Comparison of Methods
We have discussed hashing, sparse indices, and B-trees as possible methods for organizing external files. It is interesting to compare, for each method, the number of block accesses involved in a file operation.
Hashing is frequently the fastest of the three methods, requiring two block accesses on average for each operation (excluding the block accesses required to search the bucket table), if the number of buckets is sufficiently large that the typical bucket uses only one block. With hashing, however, we cannot easily access the records in sorted order.
A sparse index on a file of n records allows the file operations to be done in about 2 + log(n/bb′) block accesses using binary search; here b is the number of records that fit on a block, and b′ is the number of key-pointer pairs that fit on a block for the index file. B-trees allow file operations in about 2 + logm/2[n/b] block
accesses, where m, the maximum degree of the interior nodes, is approximately b′. Both sparse indices and B-trees allow records to be accessed in sorted order.
All of these methods are remarkably good compared to the obvious sequential scan of a file. The timing differences among them, however, are small and difficult to determine analytically, especially considering that the relevant parameters such as the expected file length and the occupancy rates of blocks are hard to predict in advance.
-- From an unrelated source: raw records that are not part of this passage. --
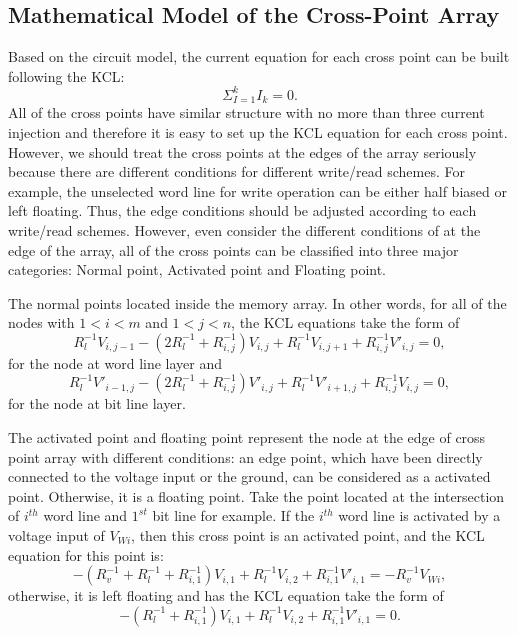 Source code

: \subsection{Mathematical Model of the Cross-Point Array}
Based on the circuit model, the current equation for each cross point can be built following the KCL:
\begin{equation}
  {\Sigma}_{I=1}^kI_k=0.
\end{equation}
All of the cross points have similar structure with no more than three current injection and therefore it is easy to set up the KCL equation for each cross point. However, we should treat the cross points at the edges of the array seriously because there are different conditions for different write/read schemes. For example, the unselected word line for write operation can be either half biased or left floating. Thus, the edge conditions should be adjusted according to each write/read schemes. However, even consider the different conditions of at the edge of the array, all of the cross points can be classified into three major categories: Normal point, Activated point and Floating point.

The normal points located inside the memory array. In other words, for all of the nodes with $1<i<m$ and $1<j<n$, the KCL equations take the form of
\begin{equation}\label{equ:KCL1}
R_l^{-1}V_{i,j-1} -(2R_l^{-1}+R_{i,j}^{-1})V_{i,j}+ R_l^{-1}V_{i,j+1}+R_{i,j}^{-1}V'_{i,j}=0,
\end{equation}
for the node at word line layer and
\begin{equation}\label{equ:KCL2}
R_l^{-1}V'_{i-1,j} -(2R_l^{-1}+R_{i,j}^{-1})V'_{i,j}+ R_l^{-1}V'_{i+1,j}+R_{i,j}^{-1}V_{i,j}=0,
\end{equation}
for the node at bit line layer.

The activated point and floating point represent the node at the edge of cross point array with different conditions: an edge point, which have been directly connected to the voltage input or the ground, can be considered as a activated point. Otherwise, it is a floating point. Take the point located at the intersection of $i^{th}$ word line and $1^{st}$ bit line for example. If the $i^{th}$ word line is activated by a voltage input of $V_{Wi}$, then this cross point is an activated point, and the KCL equation for this point is:
\begin{equation}\label{equ:KCL3}
-(R_v^{-1}+R_l^{-1}+R_{i,1}^{-1})V_{i,1}+ R_l^{-1}V_{i,2}+R_{i,1}^{-1}V'_{i,1}=-R_v^{-1}V_{Wi},
\end{equation}
otherwise, it is left floating and has the KCL equation take the form of
\begin{equation}\label{equ:KCL4}
-(R_l^{-1}+R_{i,1}^{-1})V_{i,1}+ R_l^{-1}V_{i,2}+R_{i,1}^{-1}V'_{i,1}=0.
\end{equation}

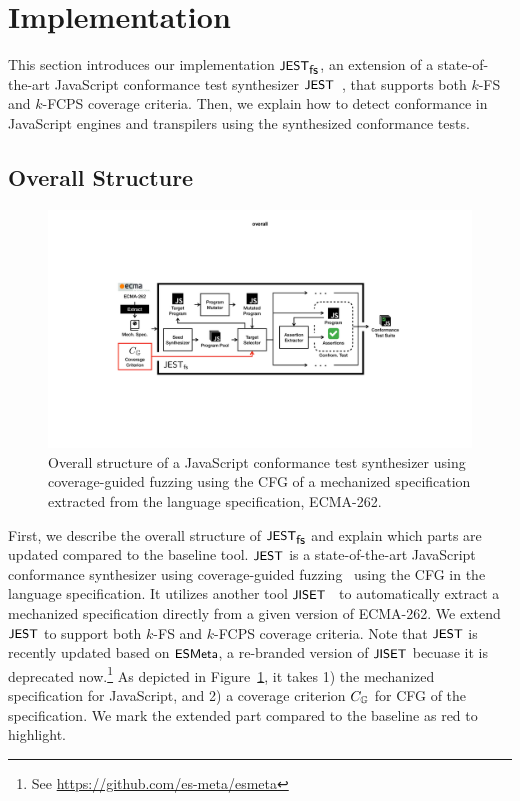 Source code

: \section{Implementation}\label{sec:impl}

This section introduces our implementation $\textsf{\small JEST}_{\textsf{\small fs}}$, an extension of a
state-of-the-art JavaScript conformance test synthesizer $\textsf{\small JEST}$~\cite{jest},
that supports both $k$-FS and $k$-FCPS coverage criteria.
%
Then, we explain how to detect conformance in JavaScript engines and transpilers
using the synthesized conformance tests.


\subsection{Overall Structure}\label{sec:overall}

\begin{figure}
  \includegraphics[width=\textwidth]{img/overall}
  \caption{
    Overall structure of a JavaScript conformance test synthesizer using
    coverage-guided fuzzing using the CFG of a mechanized specification
    extracted from the language specification, ECMA-262.
  }
  \label{fig:overall}
\end{figure}


First, we describe the overall structure of $\textsf{\small JEST}_{\textsf{\small fs}}$ and explain which parts are
updated compared to the baseline tool.
%
$\textsf{\small JEST}$ is a state-of-the-art JavaScript conformance synthesizer using
coverage-guided fuzzing~\cite{afl} using the CFG in the language specification.
%
It utilizes another tool $\textsf{\small JISET}$~\cite{jiset} to automatically extract a
mechanized specification directly from a given version of ECMA-262.
%
We extend $\textsf{\small JEST}$ to support both $k$-FS and $k$-FCPS coverage criteria.
%
Note that $\textsf{\small JEST}$ is recently updated based on $\textsf{\small ESMeta}$, a re-branded version
of $\textsf{\small JISET}$ becuase it is deprecated now.\footnote{
  See \url{https://github.com/es-meta/esmeta}
}
%
As depicted in Figure~\ref{fig:overall}, it takes 1) the mechanized
specification for JavaScript, and 2) a coverage criterion $C_{\mathbb{G}}$ for CFG
of the specification.
%
We mark the extended part compared to the baseline as red to highlight.


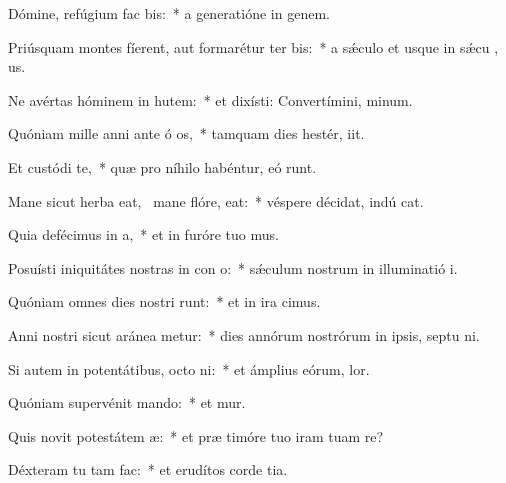 \item Dómine, refúgium fac  bis:~* a generatióne in genem.
\item Priúsquam montes fíerent, aut formarétur ter  bis:~* a sǽculo et usque in sǽcu  , us.
\item Ne avértas hóminem in hutem:~* et dixísti: Convertímini,  minum.
\item Quóniam mille anni ante ó os,~* tamquam dies hestér,  iit.
\item Et custódi  te,~* quæ pro níhilo habéntur, eó  runt.
\item Mane sicut herba eat,~\pscross{} mane flóre,  eat:~* véspere décidat, indú  cat.
\item Quia defécimus in  a,~* et in furóre tuo  mus.
\item Posuísti iniquitátes nostras in con o:~* sǽculum nostrum in illuminatió  i.
\item Quóniam omnes dies nostri runt:~* et in ira  cimus.
\item Anni nostri sicut aránea metur:~* dies annórum nostrórum in ipsis, septu ni.
\item Si autem in potentátibus, octo ni:~* et ámplius eórum,   lor.
\item Quóniam supervénit mando:~* et mur.
\item Quis novit potestátem  æ:~* et præ timóre tuo iram tuam re?
\item Déxteram tu  tam fac:~* et erudítos corde  tia.

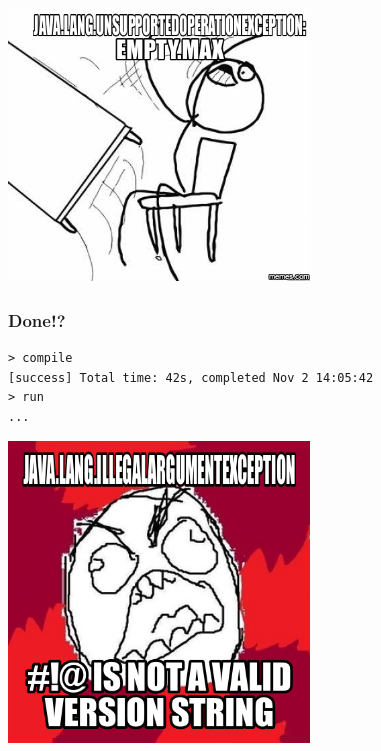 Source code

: \documentclass{beamer}
\begin{document}
\begin{frame}
  \begin{center}
    \includegraphics[width=0.6\textwidth]{../pics/unsupported.png}
  \end{center}
\end{frame}

\begin{frame}[fragile]
  \frametitle{Done!?}
\begin{verbatim}
> compile
[success] Total time: 42s, completed Nov 2 14:05:42
> run
...
\end{verbatim}
\end{frame}

\begin{frame}
  \begin{center}
    \includegraphics[width=0.6\textwidth]{../pics/iae.png}
  \end{center}
\end{frame}
\end{document}
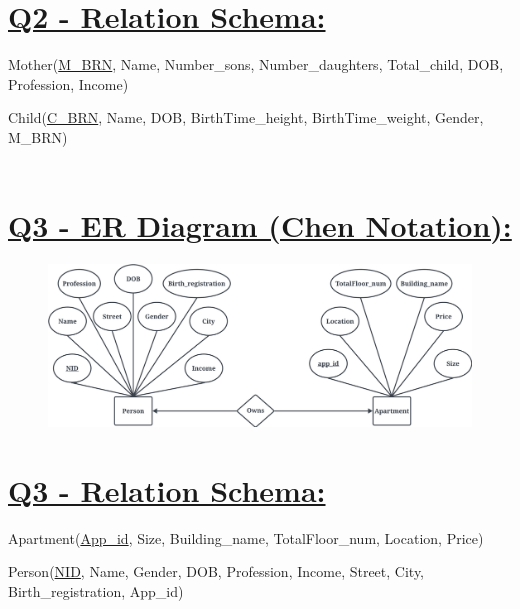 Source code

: \documentclass[a4paper, 12pt]{article}
\begin{document}
\section{\textbf{\uline{Q2 - Relation Schema:}}}
Mother(\uline{M\_BRN}, Name, Number\_sons, Number\_daughters, Total\_child, DOB, Profession, Income)

Child(\uline{C\_BRN}, Name, DOB, BirthTime\_height, BirthTime\_weight, Gender, M\_BRN) 
\\
\\
\section{\textbf{\uline{Q3 - ER Diagram (Chen Notation):}}}
\begin{figure}
    \centering
    \includegraphics[width=1\linewidth]{Q3.jpeg}
\end{figure}

\section{\textbf{\uline{Q3 - Relation Schema:}}}
Apartment(\uline{App\_id}, Size, Building\_name, TotalFloor\_num, Location, Price)

Person(\uline{NID}, Name, Gender, DOB, Profession, Income, Street, City, Birth\_registration, App\_id)
\end{document}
It appears that the B-tree is becoming increasingly popular as a means of accessing files in database systems. Part of the reason lies in its ability to handle queries asking for records with keys in a certain range (which benefit from the fact that the records appear in sorted order in the main file). The sparse index also handles such queries efficiently, but is almost sure to be less efficient than the B-tree. Intuitively, the reason B-trees are superior to sparse indices is that we can view a B- tree as a sparse index on a sparse index on a sparse index, and so on. (Rarely, however, do we need more than three levels of indices.)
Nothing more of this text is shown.